And just as we hear in the story of Job, that the man was wasting away covered at every point of his entire body with festering and oozing sores, and yet he did not allow his perception, by means of his power of reasoned reflection, to incline towards his pain, but kept the faculty which felt the pain in the body, and would neither blunt the edge of his concentration upon his own proper activity nor interrupt the conversation when it embarked on high matters; it was something like this that I was also seeing in the case of the great Macrina; although the fever was devouring all her strength and driving her headlong to death, she refreshed her body as if with some kind of morning dew, and so she kept her mind unhindered in the contemplation of sublime things, without being at all affected by a sickness of such severity.
And were it not that my narrative was stretching out to infinity, I would record everything in the order and way it happened: how she was lifted up by her discourse and spoke to me of her philosophy of the soul; how she explained the reason for life in the flesh, for what purpose man exists, how he is mortal, what is the source of death and what release there is from death back to life again. On all of these subjects, as if inspired by the power of the Holy Spirit, she explained everything clearly and logically, her speech flowing on with complete ease as water is borne from some fountain-head downhill without anything to get in its way.
When our conversation was concluded, she said, "It's time, brother, for you to rest your body for a little while, as your journey must have tired you out", while for me it was really a complete relaxation just to look at her and to listen to her noble words; but since this was pleasing and important to her, in order that I might show obedience to my teacher in everything, I found ready for me in one of the nearby gardens a beautiful spot to rest in and I took my repose under the shade of the vine-girt trees.

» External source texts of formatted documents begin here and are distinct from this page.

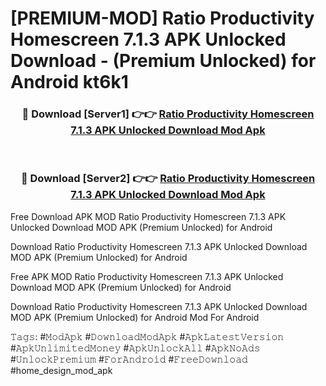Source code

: # [PREMIUM-MOD] Ratio Productivity Homescreen 7.1.3 APK Unlocked Download - (Premium Unlocked) for Android kt6k1



<div align="center">
<h3>🔴 Download [Server1] 👉👉 <a href="https://momento.my/?title=Ratio_Productivity_Homescreen_7.1.3_APK_Unlocked_Download">Ratio Productivity Homescreen 7.1.3 APK Unlocked Download Mod Apk</a></h3><br>

<h3>🔴 Download [Server2] 👉👉 <a href="https://momento.my/?title=Ratio_Productivity_Homescreen_7.1.3_APK_Unlocked_Download">Ratio Productivity Homescreen 7.1.3 APK Unlocked Download Mod Apk</a></h3>
</div>



Free Download APK MOD Ratio Productivity Homescreen 7.1.3 APK Unlocked Download MOD APK (Premium Unlocked) for Android

Download Ratio Productivity Homescreen 7.1.3 APK Unlocked Download MOD APK (Premium Unlocked) for Android

Free APK MOD Ratio Productivity Homescreen 7.1.3 APK Unlocked Download MOD APK (Premium Unlocked) for Android

Download Ratio Productivity Homescreen 7.1.3 APK Unlocked Download MOD APK (Premium Unlocked) for Android Mod For Android

𝚃𝚊𝚐𝚜: #𝙼𝚘𝚍𝙰𝚙𝚔 #𝙳𝚘𝚠𝚗𝚕𝚘𝚊𝚍𝙼𝚘𝚍𝙰𝚙𝚔 #𝙰𝚙𝚔𝙻𝚊𝚝𝚎𝚜𝚝𝚅𝚎𝚛𝚜𝚒𝚘𝚗 #𝙰𝚙𝚔𝚄𝚗𝚕𝚒𝚖𝚒𝚝𝚎𝚍𝙼𝚘𝚗𝚎𝚢 #𝙰𝚙𝚔𝚄𝚗𝚕𝚘𝚌𝚔𝙰𝚕𝚕 #𝙰𝚙𝚔𝙽𝚘𝙰𝚍𝚜 #𝚄𝚗𝚕𝚘𝚌𝚔𝙿𝚛𝚎𝚖𝚒𝚞𝚖 #𝙵𝚘𝚛𝙰𝚗𝚍𝚛𝚘𝚒𝚍 #𝙵𝚛𝚎𝚎𝙳𝚘𝚠𝚗𝚕𝚘𝚊𝚍 #home_design_mod_apk
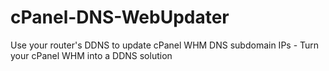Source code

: # cPanel-DNS-WebUpdater
Use your router's DDNS to update cPanel WHM DNS subdomain IPs - Turn your cPanel WHM into a DDNS solution
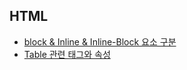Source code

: ## HTML

+ [block & Inline & Inline-Block 요소 구분](./block_and_inline.md)
+ [Table 관련 태그와 속성](./table.md)
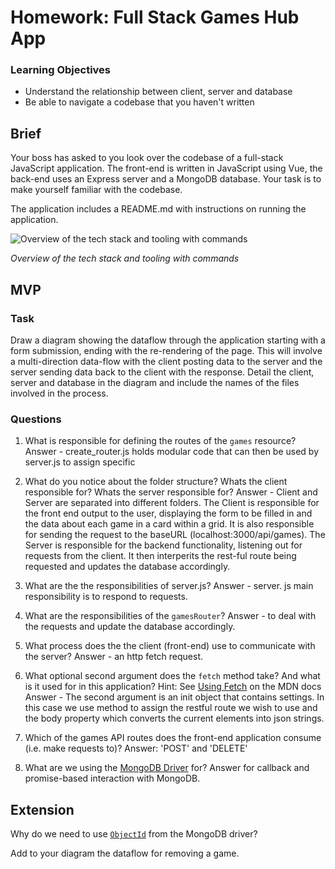 # Homework: Full Stack Games Hub App

### Learning Objectives

- Understand the relationship between client, server and database
- Be able to navigate a codebase that you haven't written

## Brief

Your boss has asked to you look over the codebase of a full-stack JavaScript application. The front-end is written in JavaScript using Vue, the back-end uses an Express server and a MongoDB database. Your task is to make yourself familiar with the codebase.

The application includes a README.md with instructions on running the application.

![Overview of the tech stack and tooling with commands](images/tech_stack_with_commands.png)

*Overview of the tech stack and tooling with commands*

## MVP

### Task

Draw a diagram showing the dataflow through the application starting with a form submission, ending with the re-rendering of the page. This will involve a multi-direction data-flow with the client posting data to the server and the server sending data back to the client with the response. Detail the client, server and database in the diagram and include the names of the files involved in the process.

### Questions

1. What is responsible for defining the routes of the `games` resource?
    Answer - create_router.js holds modular code that can then be used by server.js to assign specific
    
2. What do you notice about the folder structure?  Whats the client responsible for? Whats the server responsible for?
Answer - Client and Server are separated into different folders. The Client is responsible for the front end output to the user, displaying the form to be filled in and the data about each game in a card within a grid. It is also responsible for sending the request to the baseURL (localhost:3000/api/games). The Server is responsible for the backend functionality, listening out for requests from the client. It then interperits the rest-ful route being requested and  updates the database accordingly.

3. What are the the responsibilities of server.js?
Answer - server. js main responsibility is to respond to requests.

4. What are the responsibilities of the `gamesRouter`?
    Answer - to deal with the requests and update the database accordingly.
    
5. What process does the the client (front-end) use to communicate with the server?
    Answer - an http fetch request.

6. What optional second argument does the `fetch` method take? And what is it used for in this application? Hint: See [Using Fetch](https://developer.mozilla.org/en-US/docs/Web/API/Fetch_API/Using_Fetch) on the MDN docs
    Answer - The second argument is an init object that contains settings. In this case we use method to assign the restful route we wish to use and the body property which converts the current elements into json strings.
    
7. Which of the games API routes does the front-end application consume (i.e. make requests to)?
    Answer: 'POST' and 'DELETE'
    
8. What are we using the [MongoDB Driver](http://mongodb.github.io/node-mongodb-native/) for?
    Answer for callback and promise-based interaction with MongoDB.

## Extension

Why do we need to use [`ObjectId`](https://mongodb.github.io/node-mongodb-native/api-bson-generated/objectid.html) from the MongoDB driver?

Add to your diagram the dataflow for removing a game.
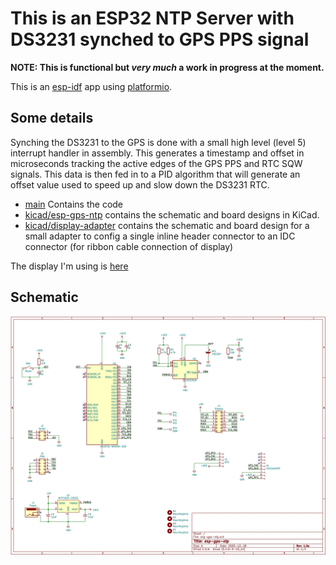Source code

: # This is an ESP32 NTP Server with DS3231 synched to GPS PPS signal

**NOTE: This is functional but *very much* a work in progress at the moment.**

This is an [esp-idf](https://docs.espressif.com/projects/esp-idf/en/latest/esp32/index.html) app using [platformio](https://platformio.org/).

## Some details

Synching the DS3231 to the GPS is done with a small high level (level 5) interrupt handler in assembly.  This generates a timestamp and offset in microseconds tracking the active edges of the GPS PPS and RTC SQW signals.  This data is then fed in to a PID algorithm that will generate an offset value used to speed up and slow down the DS3231 RTC.

- [main](main) Contains the code
- [kicad/esp-gps-ntp](kicad/esp-gps-ntp) contains the schematic and board designs in KiCad.
- [kicad/display-adapter](kicad/display-adapter) contains the schematic and board design for a small adapter to config a single inline header connector to an IDC connector (for ribbon cable connection of display)

The display I'm using is [here](https://www.amazon.com/gp/product/B073R7BH1B)

## Schematic

![Schematic](images/esp-gps-ntp.jpg)
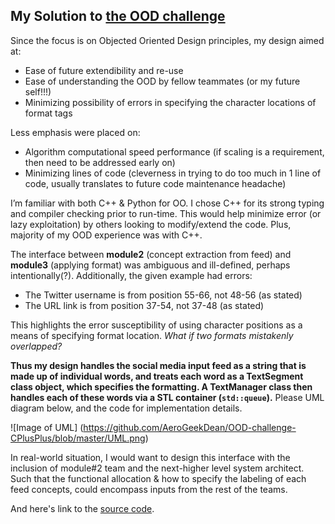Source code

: My Solution to [the OOD challenge](https://github.com/AeroGeekDean/OOD-challenge-CPlusPlus)
-----------

Since the focus is on Objected Oriented Design principles, my design aimed at:
- Ease of future extendibility and re-use
- Ease of understanding the OOD by fellow teammates (or my future self!!!)
- Minimizing possibility of errors in specifying the character locations of format tags

Less emphasis were placed on:
- Algorithm computational speed performance (if scaling is a requirement, then need to be addressed early on)
- Minimizing lines of code (cleverness in trying to do too much in 1 line of code, usually translates to future code maintenance headache)

I’m familiar with both C++ & Python for OO. I chose C++ for its strong typing and compiler checking prior to run-time. This would help minimize error (or lazy exploitation) by others looking to modify/extend the code. Plus, majority of my OOD experience was with C++.

The interface between **module2** (concept extraction from feed) and **module3** (applying format) was ambiguous and ill-defined, perhaps intentionally(?). Additionally, the given example had errors:
- The Twitter username is from position 55-66, not 48-56 (as stated)
- The URL link is from position 37-54, not 37-48 (as stated)

This highlights the error susceptibility of using character positions as a means of specifying format location. *What if two formats mistakenly overlapped?*

**Thus my design handles the social media input feed as a string that is made up of individual words, and treats each word as a TextSegment class object, which specifies the formatting. A TextManager class then handles each of these words via a STL container (`std::queue`).** Please UML diagram below, and the code for implementation details.

![Image of UML] (https://github.com/AeroGeekDean/OOD-challenge-CPlusPlus/blob/master/UML.png)

In real-world situation, I would want to design this interface with the inclusion of module#2 team and the next-higher level system architect. Such that the functional allocation & how to specify the labeling of each feed concepts, could encompass inputs from the rest of the teams.

And here's link to the [source code](https://github.com/AeroGeekDean/OOD-challenge-CPlusPlus/tree/master/src).
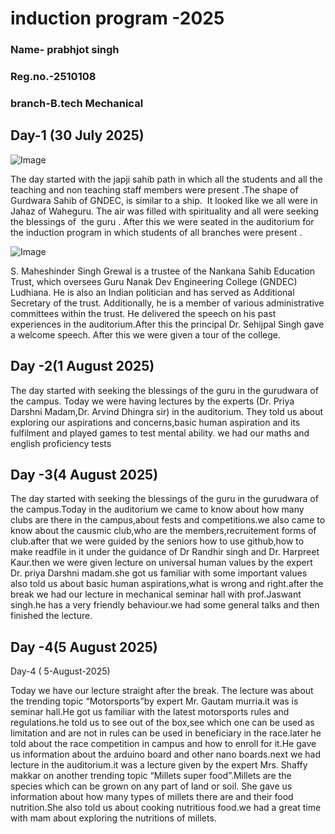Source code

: # induction program -2025
### Name- prabhjot singh
### Reg.no.-2510108
### branch-B.tech Mechanical 
## Day-1 (30 July 2025) 

![Image](https://github.com/user-attachments/assets/14039f17-f64e-4782-858d-25ff3d97bc3b)

The day started with the japji sahib path in which all the students and all the teaching and non teaching staff members were present .The shape of Gurdwara Sahib of GNDEC, is similar to a ship.  It looked like we all were in Jahaz of Waheguru. The air was filled with spirituality and all were seeking the blessings of  the guru . After this we were seated in the auditorium for the induction program in which students of all branches were present .

![Image](https://github.com/user-attachments/assets/25534370-2ca7-479e-a04f-965cd173f00e)

S. Maheshinder Singh Grewal is a trustee of the Nankana Sahib Education Trust, which oversees Guru Nanak Dev Engineering College (GNDEC) Ludhiana. He is also an Indian politician and has served as Additional Secretary of the trust. Additionally, he is a member of various administrative committees within the trust. He delivered the speech on his past experiences in the auditorium.After this the principal Dr. Sehijpal Singh gave a welcome speech. After this we were given a tour of the college.

## Day -2(1 August 2025)

The day started with seeking the blessings of the guru in the gurudwara of the campus. Today we were having lectures by the experts (Dr. Priya Darshni Madam,Dr. Arvind Dhingra sir) in the auditorium. They told us about exploring our aspirations and concerns,basic human aspiration and its fulfilment and played games to test mental ability. we had our maths and english proficiency tests

## Day -3(4 August 2025)

The day started with seeking the blessings of the guru in the gurudwara of the campus.Today in the auditorium we came to know about how many clubs are there in the campus,about fests and competitions.we also came to know about the causmic club,who are the members,recruitement forms of club.after that we were guided by the seniors how to use github,how to make  readfile in it under the guidance of Dr Randhir singh and Dr. Harpreet Kaur.then we were given lecture on universal 
human values by the expert Dr. priya Darshni madam.she got us familiar with some important values also told us about basic human aspirations,what is wrong and right.after the break we had our lecture in mechanical seminar hall with prof.Jaswant singh.he has a very friendly behaviour.we had some general talks and then finished the lecture. 

## Day -4(5 August 2025)

Day-4 ( 5-August-2025)

Today we have our lecture straight after the break. The lecture was about the trending topic “Motorsports”by expert Mr. Gautam murria.it was is seminar hall.He got us familiar with the latest motorsports rules and regulations.he told us to see out of the box,see which one can be used as limitation and are not in rules can be used in beneficiary in the race.later he told about the race competition in campus and how to enroll for it.He gave us information about the arduino board and other nano boards.next we had lecture in the auditorium.it was a lecture given by the expert Mrs. Shaffy makkar on another trending topic “Millets super food”.Millets are the species which can be grown on any part of land or soil. She gave us information about how many types of millets there are and their food nutrition.She also told us about cooking nutritious food.we had a great time with mam about exploring the nutritions of millets.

It was, however, not possible to savour the delightful surroundings when my soul within was awash with foreboding of unhappy events; for what I had seen seemed to unveil the hidden meaning of the vision in my dream. What I had seen before me was truly the remains of a holy martyr, one who had been dead to sin, but illumined by the indwelling grace of the Holy Spirit. And I explained this to one of those who had already heard my account of the Dream.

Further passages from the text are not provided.